When it was announced, last week Wednesday at a ceremony to award the country’s top performers at this year’s Caribbean Secondary Education Certificate (CSEC) examinations, that Mr Ganesh Singh, a visually impaired student who sat the exams electronically, gained grade ones in English A and Social Studies, the audience of mostly students erupted into cheers. Mr Singh’s achievement serves to show the naysayers et al that a physical disability does not affect brain capacity and that inclusive education should be the rule rather than the exception. One hopes that it would be made possible for Mr Singh to pursue tertiary education, if he so desires.
On Sunday last, this newspaper published an interview with education expert Karen Hall, who has a physical disability and who suffered mental and emotional torment as a child and discrimination as an adult because of her disability. Ms Hall praised and paid tribute to her mother and grandmother—whom she described as women ahead of their time—who treated her with love and respect. But she was still scarred by the cruelty meted out to her by other relatives and by so-called, well meaning people in authority.
Ms Hall, who has attained a Masters degree and works at the National Centre for Education Resource Development (NCERD) told this newspaper that in her view, systems in Guyana surrounding disability education are too rigid. She opined that children with special needs should be to be catered for and accommodation must be made in schools for them. She said that for too long children with great potential are falling by the wayside because they are disabled. She expressed the wish that women with disabilities could become more assertive and take charge of their lives, but noted that sometimes everything works against people with disabilities.
Even before Ms Hall’s interview was conducted, the words ‘everything works against people with disabilities’ were confirmed by another differently abled woman, Ms Lucilleanne Barry, who expressed disgust at the fact that GuyExpo, which was held earlier in October, did not cater for the disabled. In a letter to the editor, which was published in this newspaper on October 12, she noted that almost all of the booths and exhibits were inaccessible as there were no wheelchair ramps. Further, even getting into the exhibition site proved a challenge as the entrance was not wheelchair accessible. She noted, too, in the same letter, that too many establishments were still not wheelchair-friendly and some of those that were had ramps that were too steep and also did not cater for navigation around the premises once a wheelchair-bound person made it inside.

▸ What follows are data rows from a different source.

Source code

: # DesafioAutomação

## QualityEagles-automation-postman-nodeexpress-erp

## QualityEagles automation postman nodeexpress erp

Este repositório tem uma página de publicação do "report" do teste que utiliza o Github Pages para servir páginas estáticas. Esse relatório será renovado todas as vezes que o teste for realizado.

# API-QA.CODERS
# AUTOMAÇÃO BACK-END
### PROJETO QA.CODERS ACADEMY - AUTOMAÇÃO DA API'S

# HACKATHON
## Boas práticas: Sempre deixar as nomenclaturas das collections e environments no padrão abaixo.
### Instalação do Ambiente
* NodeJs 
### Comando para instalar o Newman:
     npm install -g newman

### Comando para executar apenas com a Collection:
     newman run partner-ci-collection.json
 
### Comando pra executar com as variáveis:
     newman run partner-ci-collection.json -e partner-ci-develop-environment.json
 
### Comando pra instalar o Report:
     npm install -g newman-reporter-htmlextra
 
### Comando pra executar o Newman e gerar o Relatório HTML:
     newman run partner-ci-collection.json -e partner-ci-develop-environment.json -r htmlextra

Co-Chair of the GuyExpo Planning Committee, Mr Derrick Cummings, responding to Ms Barry’s letter sought to assure her and the rest of the disabled community that “additional steps will be put in place to make next year’s GuyExpo friendlier and more suited to their needs.” Mr Cummings no doubt meant well, but his letter, published in this newspaper on October 13 only served to make Ms Barry’s point. Mr Cummings’s revelation that the planning committee had explored “importing a golf-cart type vehicle to serve the disabled during GuyExpo” showed extreme myopia. What if there were more disabled people than the golf cart’s capacity? What if everyone wanted to go in different directions at the same time? Mr Cummings also wrote about the space granted to the National Commission on Disability to display a core house for the disabled, which was commendable. But the fact that the Prime Minister and his wife were able to visit the house and see its features did nothing for people like Ms Barry, who may have wanted to see it but would have been prevented by the lack of access.
The tendency to treat the disabled as if they are infants or sheep is insulting. They are citizens like the rest of us. Those who are mobile and independent only need consideration, not mollycoddling.
The Persons with Disabilities Act was passed in Parliament in June 2010 and assented to by then president Bharrat Jagdeo in November the same year. This piece of legislation had been in gestation for some 16 years. It was 1994, when stakeholders began consultations to fashion a policy on disability rights, which was tabled in the National Assembly in 1996.
It is a well-known fact that unless the regulations in any law are strictly enforced and enforceable, then there is no incentive for lawbreakers to pay heed to them. In the case of the Disabilities Act, this would also refer to those who stigmatise and discriminate out of ignorance. One hopes that people with disabilities do not have to wait another 16 years for the recommendations under the act to be fully implemented.